** MATERIAL SHOWN follows **

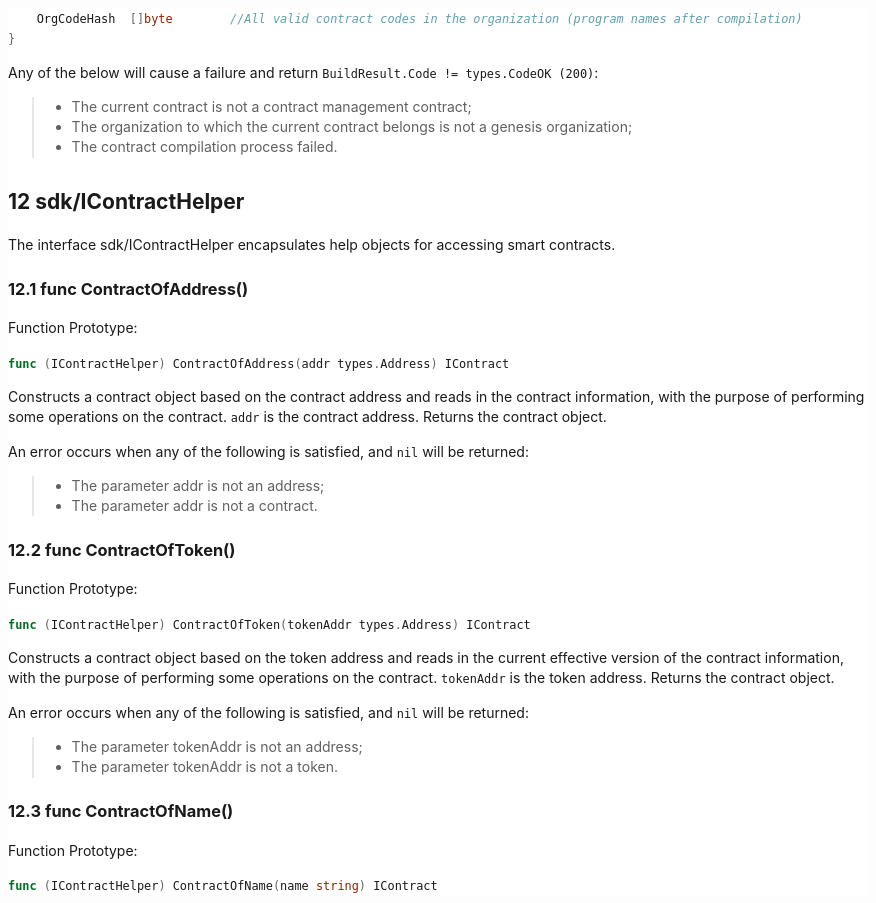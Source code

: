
 ```go
    OrgCodeHash  []byte        //All valid contract codes in the organization (program names after compilation)
}
```

Any of the below will cause a failure and return `BuildResult.Code != types.CodeOK (200)`:

> - The current contract is not a contract management contract;
> - The organization to which the current contract belongs is not a genesis organization;
> - The contract compilation process failed.

## 12 sdk/IContractHelper

The interface sdk/IContractHelper encapsulates help objects for accessing smart contracts.

### 12.1 func ContractOfAddress()

Function Prototype:

```go
func (IContractHelper) ContractOfAddress(addr types.Address) IContract
```

Constructs a contract object based on the contract address and reads in the contract information, with the purpose of performing some operations on the contract. `addr` is the contract address. Returns the contract object.

An error occurs when any of the following is satisfied, and `nil` will be returned:

> - The parameter addr is not an address;
> - The parameter addr is not a contract.

### 12.2 func ContractOfToken()

Function Prototype:

```go
func (IContractHelper) ContractOfToken(tokenAddr types.Address) IContract
```

Constructs a contract object based on the token address and reads in the current effective version of the contract information, with the purpose of performing some operations on the contract. `tokenAddr` is the token address. Returns the contract object.

An error occurs when any of the following is satisfied, and `nil` will be returned:

> - The parameter tokenAddr is not an address;
> - The parameter tokenAddr is not a token.

### 12.3 func ContractOfName()

Function Prototype:

```go
func (IContractHelper) ContractOfName(name string) IContract
```
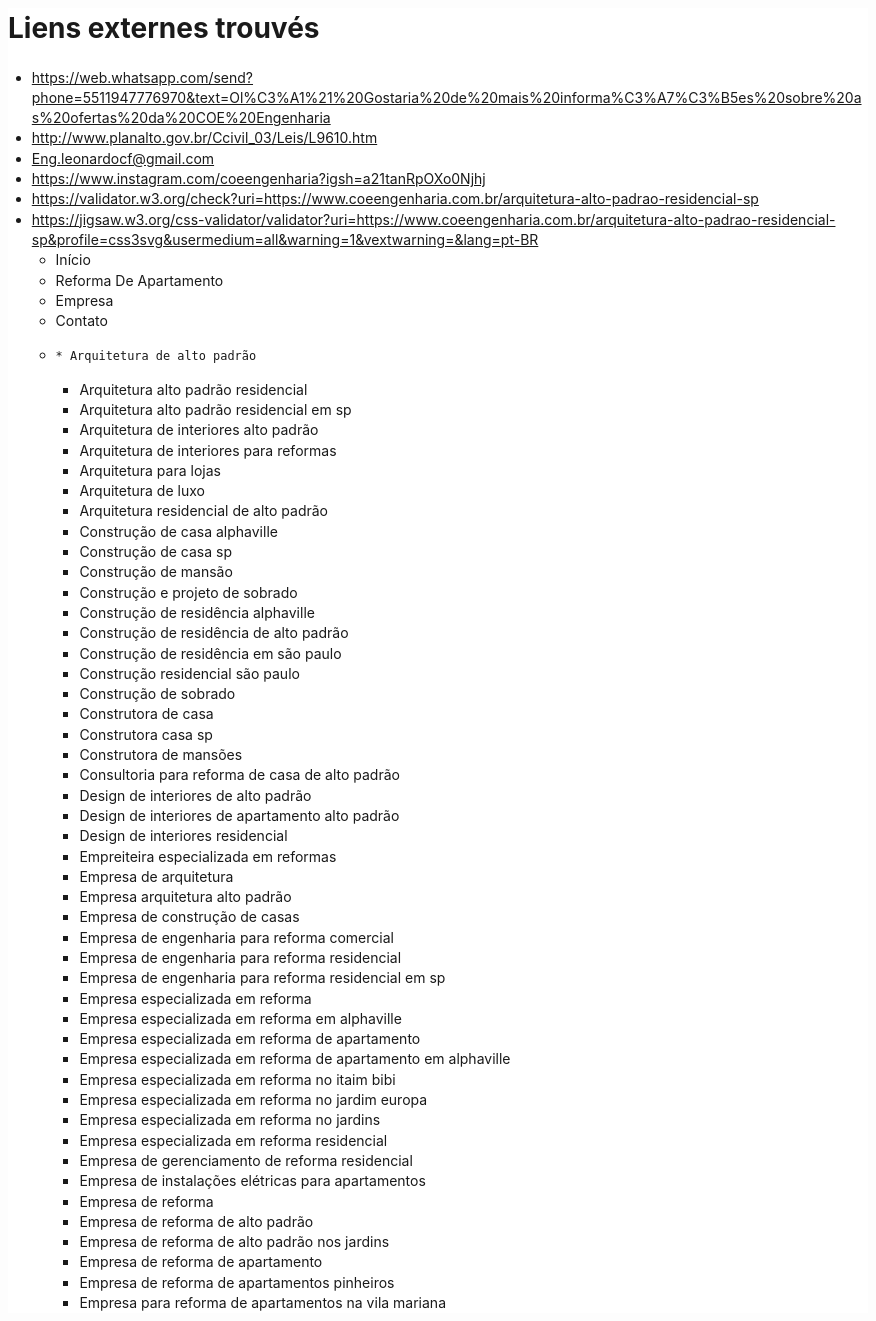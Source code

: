 
# Liens externes trouvés
- https://web.whatsapp.com/send?phone=5511947776970&text=Ol%C3%A1%21%20Gostaria%20de%20mais%20informa%C3%A7%C3%B5es%20sobre%20as%20ofertas%20da%20COE%20Engenharia
- http://www.planalto.gov.br/Ccivil_03/Leis/L9610.htm
- Eng.leonardocf@gmail.com
- https://www.instagram.com/coeengenharia?igsh=a21tanRpOXo0Njhj
- https://validator.w3.org/check?uri=https://www.coeengenharia.com.br/arquitetura-alto-padrao-residencial-sp
- https://jigsaw.w3.org/css-validator/validator?uri=https://www.coeengenharia.com.br/arquitetura-alto-padrao-residencial-sp&profile=css3svg&usermedium=all&warning=1&vextwarning=&lang=pt-BR
  * Início 
  * Reforma De Apartamento 
  * Empresa 
  * Contato 
  *     * Arquitetura de alto padrão
    * Arquitetura alto padrão residencial
    * Arquitetura alto padrão residencial em sp
    * Arquitetura de interiores alto padrão
    * Arquitetura de interiores para reformas
    * Arquitetura para lojas
    * Arquitetura de luxo
    * Arquitetura residencial de alto padrão
    * Construção de casa alphaville
    * Construção de casa sp
    * Construção de mansão
    * Construção e projeto de sobrado
    * Construção de residência alphaville
    * Construção de residência de alto padrão
    * Construção de residência em são paulo
    * Construção residencial são paulo
    * Construção de sobrado
    * Construtora de casa
    * Construtora casa sp
    * Construtora de mansões
    * Consultoria para reforma de casa de alto padrão
    * Design de interiores de alto padrão
    * Design de interiores de apartamento alto padrão
    * Design de interiores residencial
    * Empreiteira especializada em reformas
    * Empresa de arquitetura
    * Empresa arquitetura alto padrão
    * Empresa de construção de casas
    * Empresa de engenharia para reforma comercial
    * Empresa de engenharia para reforma residencial
    * Empresa de engenharia para reforma residencial em sp
    * Empresa especializada em reforma
    * Empresa especializada em reforma em alphaville
    * Empresa especializada em reforma de apartamento
    * Empresa especializada em reforma de apartamento em alphaville
    * Empresa especializada em reforma no itaim bibi
    * Empresa especializada em reforma no jardim europa
    * Empresa especializada em reforma no jardins
    * Empresa especializada em reforma residencial
    * Empresa de gerenciamento de reforma residencial
    * Empresa de instalações elétricas para apartamentos
    * Empresa de reforma
    * Empresa de reforma de alto padrão
    * Empresa de reforma de alto padrão nos jardins
    * Empresa de reforma de apartamento
    * Empresa de reforma de apartamentos pinheiros
    * Empresa para reforma de apartamentos na vila mariana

** End of MATERIAL SHOWN **

**YOUR GOAL**
Copy out every line of the data that includes the word "Construtora".

**THE ANSWER**
    * Construtora de casa
    * Construtora casa sp
    * Construtora de mansões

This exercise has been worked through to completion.